Les femmes sont comme les oignons: c’est par l’extérieur qu’elles se découvrent. Lucas Dentraigues effeuillait les femmes - au propre comme au figuré - comme il savourait ce bulbe: couche après couche. Si certains passaient outre une pelure gâtée ou tout simplement moins appétissante, cela n’était pas son cas. La joliesse était de mise avec le parisien. « Nécessaire mais pas suffisant » auraient dit les mathématiciens les plus réputés. L’homme était exigeant avec lui-même et il requérait la même rigueur chez ceux et celles qui le côtoyaient, y compris chez celles qui payaient pour disposer de ses services l’espace d’un soir. Et soyons clair: Le Dentraigues aussi était un oignon qui se découvrait pelure après pelure. Certaines payaient pour avoir accès à son corps, d’autres avaient le privilège de voir dans ses yeux un plaisir non feint. Rares étaient celles qui accédaient à son esprit et plus encore. D’aucun dirait c’était le privilège des esthètes, d’autres rétorqueraient que c’était plus une malédiction d’être ainsi. Lucas jubilait autant d’être adulé que d’être détesté. L’indifférence l’horripilait. Et pour une fois, cela valait autant pour la gente féminine que pour la masculine.

Le parisien avait souri lorsque les paroles de Gysèle lui revint à l’esprit: effectivement, ils ne se connaissaient que peu.

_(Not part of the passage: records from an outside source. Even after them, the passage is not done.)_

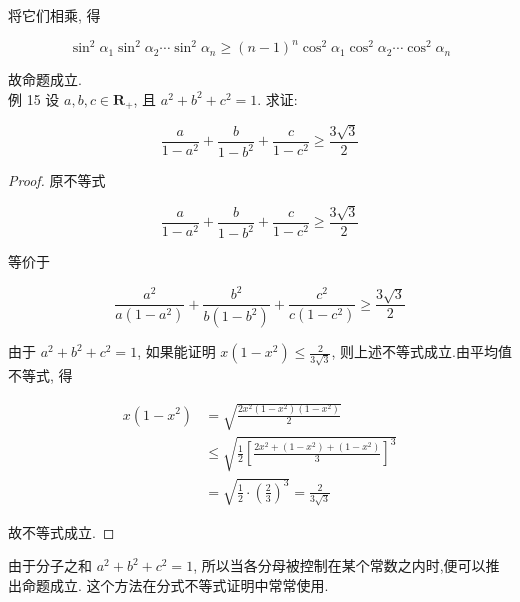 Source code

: \begin{example}
	将它们相乘, 得
	
	$$
	\sin ^{2} \alpha_{1} \sin ^{2} \alpha_{2} \cdots \sin ^{2} \alpha_{n} \geqslant(n-1)^{n} \cos ^{2} \alpha_{1} \cos ^{2} \alpha_{2} \cdots \cos ^{2} \alpha_{n}
	$$
	
	故命题成立.\\
	例 15 设 $a, b, c \in \mathbf{R}_{+}$, 且 $a^{2}+b^{2}+c^{2}=1$. 求证:
	
	$$
	\frac{a}{1-a^{2}}+\frac{b}{1-b^{2}}+\frac{c}{1-c^{2}} \geqslant \frac{3 \sqrt{3}}{2}
	$$
\end{example}
\begin{proof}
	原不等式
	
	$$
	\frac{a}{1-a^{2}}+\frac{b}{1-b^{2}}+\frac{c}{1-c^{2}} \geqslant \frac{3 \sqrt{3}}{2}
	$$
	
	等价于
	
	$$
	\frac{a^{2}}{a\left(1-a^{2}\right)}+\frac{b^{2}}{b\left(1-b^{2}\right)}+\frac{c^{2}}{c\left(1-c^{2}\right)} \geqslant \frac{3 \sqrt{3}}{2}
	$$
	
	由于 $a^{2}+b^{2}+c^{2}=1$, 如果能证明 $x\left(1-x^{2}\right) \leqslant \frac{2}{3 \sqrt{3}}$, 则上述不等式成立.由平均值不等式, 得
	
	$$
	\begin{aligned}
	x\left(1-x^{2}\right) & =\sqrt{\frac{2 x^{2}\left(1-x^{2}\right)\left(1-x^{2}\right)}{2}} \\
	& \leqslant \sqrt{\frac{1}{2}\left[\frac{2 x^{2}+\left(1-x^{2}\right)+\left(1-x^{2}\right)}{3}\right]^{3}} \\
	& =\sqrt{\frac{1}{2} \cdot\left(\frac{2}{3}\right)^{3}}=\frac{2}{3 \sqrt{3}}
	\end{aligned}
	$$
	
	故不等式成立.
\end{proof}
\begin{note}
	由于分子之和 $a^{2}+b^{2}+c^{2}=1$, 所以当各分母被控制在某个常数之内时,便可以推出命题成立. 这个方法在分式不等式证明中常常使用.
\end{note}

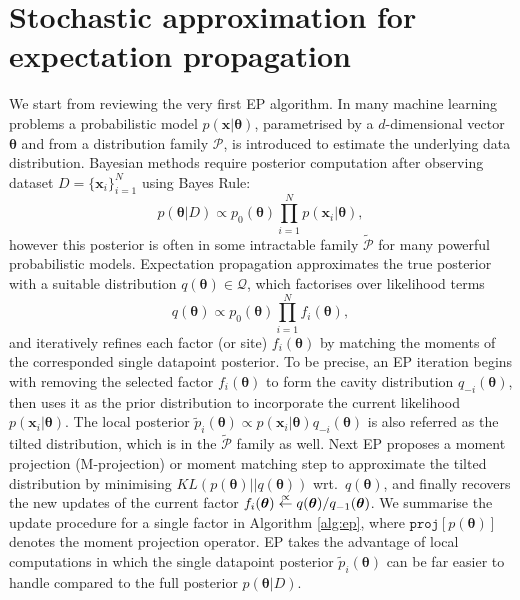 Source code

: 

\section{Stochastic approximation for expectation propagation}
We start from reviewing the very first EP algorithm. In many machine learning problems a probabilistic model $p(\bm{x}|\bm{\theta})$, parametrised by a $d$-dimensional vector $\bm{\theta}$ and from a distribution family $\mathcal{P}$, is introduced to estimate the underlying data distribution. Bayesian methods require posterior computation after observing dataset $D = \{\bm{x}_i \}_{i=1}^N$ using Bayes Rule: 
\begin{equation}
p(\bm{\theta} | D) \propto p_0(\bm{\theta}) \prod_{i=1}^{N} p(\bm{x}_i | \bm{\theta}),
\end{equation}
however this posterior is often in some intractable family $\tilde{\mathcal{P}}$ for many powerful probabilistic models. Expectation propagation approximates the true posterior with a suitable distribution $q(\bm{\theta}) \in \mathcal{Q}$, which factorises over likelihood terms
\begin{equation}
q(\bm{\theta}) \propto p_0(\bm{\theta}) \prod_{i=1}^{N} f_i(\bm{\theta}),
\end{equation}
and iteratively refines each factor (or site) $f_i(\bm{\theta})$ by matching the moments of the corresponded single datapoint posterior. To be precise, an EP iteration begins with removing the selected factor $f_i(\bm{\theta})$ to form the cavity distribution $q_{-i}(\bm{\theta})$, then uses it as the prior distribution to incorporate the current likelihood $p(\bm{x}_i| \bm{\theta})$. The local posterior $\tilde{p}_i(\bm{\theta}) \propto p(\bm{x}_i|\bm{\theta}) q_{-i}(\bm{\theta})$ is also referred as the tilted distribution, which is in the $\tilde{\mathcal{P}}$ family as well. Next EP proposes a moment projection (M-projection) \cite{amari:ig} or moment matching step to approximate the tilted distribution by minimising $KL(p(\bm{\theta})||q(\bm{\theta}))$ wrt.~$q(\bm{\theta})$, and finally recovers the new updates of the current factor $f_i(\bm{\theta}) \buildrel\propto\over \leftarrow q(\bm{\theta}) / q_{-1}(\bm{\theta})$.
%
We summarise the update procedure for a single factor in Algorithm \ref{alg:ep}, where $\mathtt{proj}[p(\bm{\theta})]$ denotes the moment projection operator. EP takes the advantage of local computations in which the single datapoint posterior $\tilde{p}_i(\bm{\theta})$ can be far easier to handle compared to the full posterior $p(\bm{\theta}| D)$. 

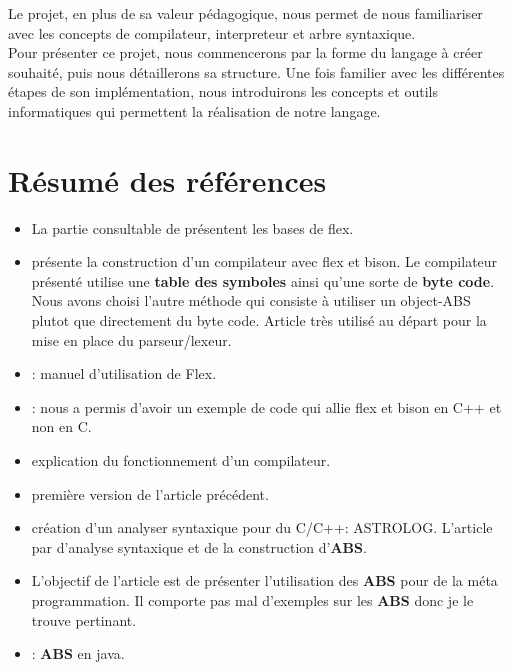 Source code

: \documentclass[a4paper]{article}%
\begin{document}
Le projet, en plus de sa valeur pédagogique, nous permet de nous familiariser avec les concepts de compilateur, interpreteur et arbre syntaxique.\\

Pour présenter ce projet, nous commencerons par la forme du langage à créer souhaité, puis nous détaillerons sa structure. Une fois familier avec les différentes étapes de son implémentation,  nous introduirons les concepts et outils informatiques qui permettent la réalisation de notre langage.\\

\normalsize
\clearpage{}


\section{Résumé des références}

\begin{itemize}
  \item La partie consultable de \cite{flexBisonHandbook} présentent les bases
    de flex.
  \item \cite{compilerFlexBison} présente la construction d'un compilateur avec
    flex et bison. Le compilateur présenté utilise une \textbf{table des
    symboles} ainsi qu'une sorte de \textbf{byte code}. Nous avons choisi
    l'autre méthode qui consiste à utiliser un object-ABS plutot que directement
    du byte code. Article très utilisé au départ pour la mise en place du
    parseur/lexeur.
  \item \cite{flexmanual}: manuel d'utilisation de Flex.
  \item \cite{cppparsing}: nous a permis d'avoir un exemple de code qui allie
    flex et bison en C++ et non en C.


  \item \cite{compilerTICH} explication du fonctionnement d'un compilateur.
  \item \cite{compilerTILB} première version de l'article précédent.
  \item \cite{crew1997astlog} création d'un analyser syntaxique pour du C/C++:
    ASTROLOG. L'article par d'analyse syntaxique et de la construction
    d'\textbf{ABS}.

  \item \cite{visser2002meta} L'objectif de l'article est de présenter
    l'utilisation des \textbf{ABS} pour de la méta programmation. Il comporte
    pas mal d'exemples sur les \textbf{ABS} donc je le trouve pertinant.
  \item \cite{gagnon1998sablecc}: \textbf{ABS} en java.
\end{itemize}
\end{document}
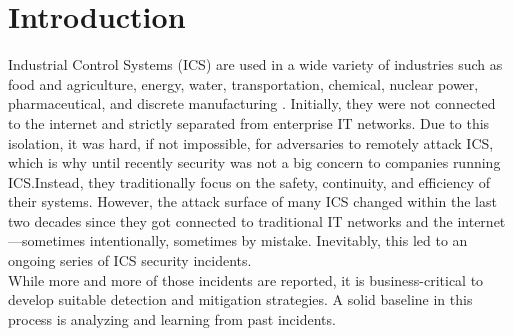 \documentclass[runningheads]{llncs}
\begin{document}
\section{Introduction}
Industrial Control Systems (ICS) are used in a wide variety of industries such as food and agriculture, energy, water, transportation, chemical, nuclear power, pharmaceutical, and discrete manufacturing \cite{stouffer.2011}.
Initially, they were not connected to the internet and strictly separated from enterprise IT networks.
Due to this isolation, it was hard, if not impossible, for adversaries to remotely attack ICS, which is why until recently security was not a big concern to companies running ICS.Instead, they traditionally focus on the safety, continuity, and efficiency of their systems.
However, the attack surface of many ICS changed within the last two decades since they got connected to traditional IT networks and the internet---sometimes intentionally, sometimes by mistake.
Inevitably, this led to an ongoing series of ICS security incidents.\\
While more and more of those incidents are reported, it is business-critical to develop suitable detection and mitigation strategies.
A solid baseline in this process is analyzing and learning from past incidents.
\end{document}
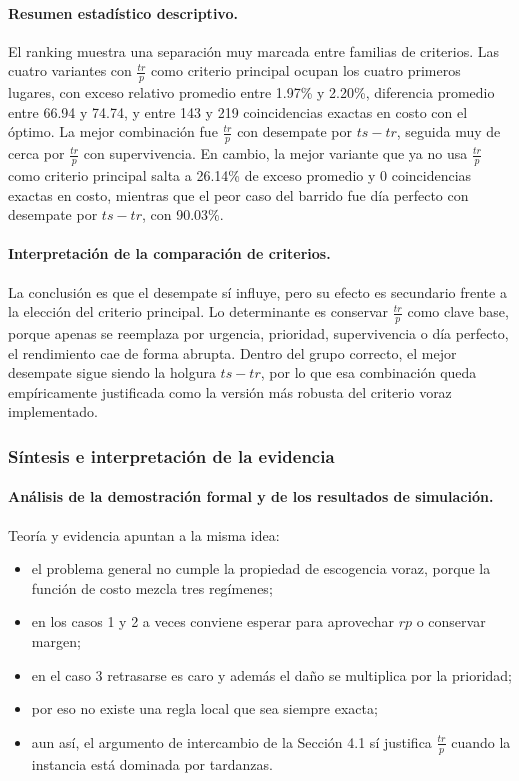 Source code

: \documentclass[12pt,a4paper]{article}
\begin{document}
\paragraph{Resumen estad\'istico descriptivo.}
El ranking muestra una separaci\'on muy marcada entre familias de criterios. Las cuatro variantes con \(\frac{tr}{p}\) como criterio principal ocupan los cuatro primeros lugares, con exceso relativo promedio entre 1.97\% y 2.20\%, diferencia promedio entre 66.94 y 74.74, y entre 143 y 219 coincidencias exactas en costo con el \'optimo. La mejor combinaci\'on fue \(\frac{tr}{p}\) con desempate por \(ts-tr\), seguida muy de cerca por \(\frac{tr}{p}\) con supervivencia. En cambio, la mejor variante que ya no usa \(\frac{tr}{p}\) como criterio principal salta a 26.14\% de exceso promedio y 0 coincidencias exactas en costo, mientras que el peor caso del barrido fue d\'ia perfecto con desempate por \(ts-tr\), con 90.03\%.

\paragraph{Interpretaci\'on de la comparaci\'on de criterios.}
La conclusi\'on es que el desempate s\'i influye, pero su efecto es secundario frente a la elecci\'on del criterio principal. Lo determinante es conservar \(\frac{tr}{p}\) como clave base, porque apenas se reemplaza por urgencia, prioridad, supervivencia o d\'ia perfecto, el rendimiento cae de forma abrupta. Dentro del grupo correcto, el mejor desempate sigue siendo la holgura \(ts-tr\), por lo que esa combinaci\'on queda emp\'iricamente justificada como la versi\'on m\'as robusta del criterio voraz implementado.

\subsubsection{S\'intesis e interpretaci\'on de la evidencia}

\paragraph{An\'alisis de la demostraci\'on formal y de los resultados de simulaci\'on.}
Teor\'ia y evidencia apuntan a la misma idea:
\begin{itemize}
  \item el problema general no cumple la propiedad de escogencia voraz, porque la funci\'on de costo mezcla tres reg\'imenes;
  \item en los casos 1 y 2 a veces conviene esperar para aprovechar \(rp\) o conservar margen;
  \item en el caso 3 retrasarse es caro y adem\'as el da\~no se multiplica por la prioridad;
  \item por eso no existe una regla local que sea siempre exacta;
  \item aun as\'i, el argumento de intercambio de la Secci\'on 4.1 s\'i justifica \(\frac{tr}{p}\) cuando la instancia est\'a dominada por tardanzas.
\end{itemize}
\end{document}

Ses mots avaient figé les gestes du galant l’espace d’un instant. L’ex-avocat avait focalisé ses bleutés sur l’arrière-plan du miroir et son regard provocateur avait croisé celui de la galante sur la surface vitrée. L’effet des plantes envolées en fumée plongeait son esprit dans une langueur qu’il avait recherché. Il lui fallait un moment pour assimiler les paroles de la rousse. Qu’importe: ce n’était pas ce jour qu’il mettrait le monde à ses pieds. Il pouvait bien remettre cela à demain, oui.

Voir Justin et Axelle? Oui, c’est ce qu’elle avait dit. Il y avait comme quelque chose qui le dérangeait dans cette façon de s’exprimer outre cette manie d’avaler les syllabes. Justin et Axelle… L’Aphrodite recrutait-elle ses domestiques par couple désormais? Ces pseudonymes sonnaient bien de manière familière dans son esprit mais le contexte des paroles de Gysèle perturbait un esprit déjà alangui par l’autre addiction du Dentraigues.


- Just…Oh! Vous voulez dire le Duc et la Duchesse d’Aunou?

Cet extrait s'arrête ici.